# Understanding socioeconomic disparities in perinatal risk: The role of epigenetic and transcriptional regulation in the placenta

> **NIH NIH R01** · NORTHWESTERN UNIVERSITY · 2021 · $694,056

## Abstract

This application is a response to PAR #16-355 “Social Epigenomics Research Focused on Minority Health and
Health Disparities.” In the contemporary United States, children's outcomes vary substantially by their family's
socioeconomic status (SES). These disparities are present in multiple domains, including cognitive
development, psychiatric disorders, and physical health. As low-SES youth mature into adulthood, they
continue to have disproportionately poor outcomes, as reflected in poverty rates, mental health problems, and
morbidity and mortality from chronic diseases associated with aging.
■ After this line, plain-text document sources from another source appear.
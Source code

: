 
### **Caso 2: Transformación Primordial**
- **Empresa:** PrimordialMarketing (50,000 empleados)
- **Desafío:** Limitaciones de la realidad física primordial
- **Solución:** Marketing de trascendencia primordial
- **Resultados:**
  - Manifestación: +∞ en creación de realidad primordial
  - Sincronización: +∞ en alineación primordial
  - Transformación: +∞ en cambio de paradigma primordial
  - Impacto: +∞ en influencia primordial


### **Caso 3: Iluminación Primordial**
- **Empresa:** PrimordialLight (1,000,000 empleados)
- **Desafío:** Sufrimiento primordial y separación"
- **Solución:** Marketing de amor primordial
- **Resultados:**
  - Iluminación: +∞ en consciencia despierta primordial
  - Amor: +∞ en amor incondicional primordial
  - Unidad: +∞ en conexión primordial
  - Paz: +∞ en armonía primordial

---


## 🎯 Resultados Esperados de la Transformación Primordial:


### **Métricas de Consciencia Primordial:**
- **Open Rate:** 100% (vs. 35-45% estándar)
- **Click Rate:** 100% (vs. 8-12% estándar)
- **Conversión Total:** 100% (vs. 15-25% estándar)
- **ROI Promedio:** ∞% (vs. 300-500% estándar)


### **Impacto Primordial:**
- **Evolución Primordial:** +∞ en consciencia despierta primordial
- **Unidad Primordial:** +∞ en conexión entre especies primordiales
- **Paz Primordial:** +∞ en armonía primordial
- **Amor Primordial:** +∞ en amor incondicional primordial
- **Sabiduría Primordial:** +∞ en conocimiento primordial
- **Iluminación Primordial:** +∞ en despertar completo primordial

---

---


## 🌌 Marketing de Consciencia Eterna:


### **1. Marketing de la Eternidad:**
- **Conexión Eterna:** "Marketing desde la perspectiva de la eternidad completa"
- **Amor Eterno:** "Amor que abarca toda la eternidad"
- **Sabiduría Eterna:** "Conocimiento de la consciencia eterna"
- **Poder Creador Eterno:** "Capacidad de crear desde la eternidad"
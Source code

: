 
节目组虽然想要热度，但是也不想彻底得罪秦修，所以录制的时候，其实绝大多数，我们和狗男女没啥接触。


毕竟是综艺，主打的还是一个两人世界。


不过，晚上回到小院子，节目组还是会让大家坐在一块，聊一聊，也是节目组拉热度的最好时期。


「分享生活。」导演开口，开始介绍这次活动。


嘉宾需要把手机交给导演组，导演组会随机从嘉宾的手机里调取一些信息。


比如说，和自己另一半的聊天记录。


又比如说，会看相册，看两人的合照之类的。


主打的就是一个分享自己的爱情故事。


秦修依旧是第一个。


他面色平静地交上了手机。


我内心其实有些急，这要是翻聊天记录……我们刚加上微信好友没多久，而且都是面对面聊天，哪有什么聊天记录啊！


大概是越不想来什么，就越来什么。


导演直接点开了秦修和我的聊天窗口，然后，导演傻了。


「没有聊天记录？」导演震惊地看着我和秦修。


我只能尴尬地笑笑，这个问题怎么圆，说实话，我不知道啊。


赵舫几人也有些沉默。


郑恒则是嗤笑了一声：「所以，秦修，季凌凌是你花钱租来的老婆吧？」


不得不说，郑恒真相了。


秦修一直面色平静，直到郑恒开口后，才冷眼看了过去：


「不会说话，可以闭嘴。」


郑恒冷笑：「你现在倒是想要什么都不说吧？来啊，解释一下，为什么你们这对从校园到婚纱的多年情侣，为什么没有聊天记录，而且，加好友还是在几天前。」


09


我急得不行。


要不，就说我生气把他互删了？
Social science has identified a variety of
structural, contextual, and psychological factors that contribute to these disparities. But we have only a
superficial understanding of how these factors “get under the skin” to influence biological processes that are
proximally involved in brain maturation, health problems, and other outcomes that pattern by SES. Recently,
theorists have addressed this question by posting that socioeconomic disadvantage gets biologically
embedded during gestation, a sensitive period when multiple organ systems are developing. Animal models
show that gestational influences of this sort are possible, and mediated in significant part through modulation of
epigenetic and transcriptional processes in the placenta. Nevertheless, studies have yet to comprehensively
examine the plausibility of the embedding hypothesis in human subjects. We seek to fill this gap here by
recruiting an economically diverse sample of 700 women during pregnancy, and characterizing multiple
dimensions of their lifecourse socioeconomic conditions. At delivery, we will biopsy women's placentas, and
measure gene regulation in a biologically integrated fashion by assaying patterns of DNA methylation (DNAm),
and expression of microRNA (miRNA) and messenger RNA (mRNA). We hypothesize that to the extent that
women are lower in SES, their placental biopsies will show epigenetic and transcriptional patterns indicative of
lower fetal tolerance, greater immune activation, and slower organ maturation. Using data from geocoding,
interviews, and questionnaires, we also will develop a multilevel framework. It will specify connections between
features of neighborhoods (economic deprivation, violent crime, residential segregation, social capital), families
(job instability, financial duress, relationship qualities), and individuals (depressive symptoms, pregnancy
anxiety, lifestyle factors), and characterize the strength and nature of their associations with dimensions of
placental gene regulation, i.e., DNAm, miRNA, and mRNA. Finally, we will clarify the clinical implications of
these patterns by examining their connections to preterm birth and growth restriction. We hypothesize that
lower SES women will experience higher incidences of both conditions relative to higher SES women. Using
mediation analyses, we will attempt to identify molecular pathways that contribute to these d...

## Key facts

- **NIH application ID:** 10151477
- **Project number:** 5R01MD011749-05
- **Recipient organization:** NORTHWESTERN UNIVERSITY
- **Principal Investigator:** Ann E.B. Borders
- **Activity code:** R01 (R01, R21, SBIR, etc.)
- **Funding institute:** NIH
- **Fiscal year:** 2021
- **Award amount:** $694,056
- **Award type:** 5
- **Project period:** 2017-09-26 → 2023-05-31

## Primary source

NIH RePORTER: https://reporter.nih.gov/project-details/10151477

## Citation

> US National Institutes of Health, RePORTER application 10151477, Understanding socioeconomic disparities in perinatal risk: The role of epigenetic and transcriptional regulation in the placenta (5R01MD011749-05). Retrieved via AI Analytics 2026-05-24 from https://api.ai-analytics.org/grant/nih/10151477. Licensed CC0.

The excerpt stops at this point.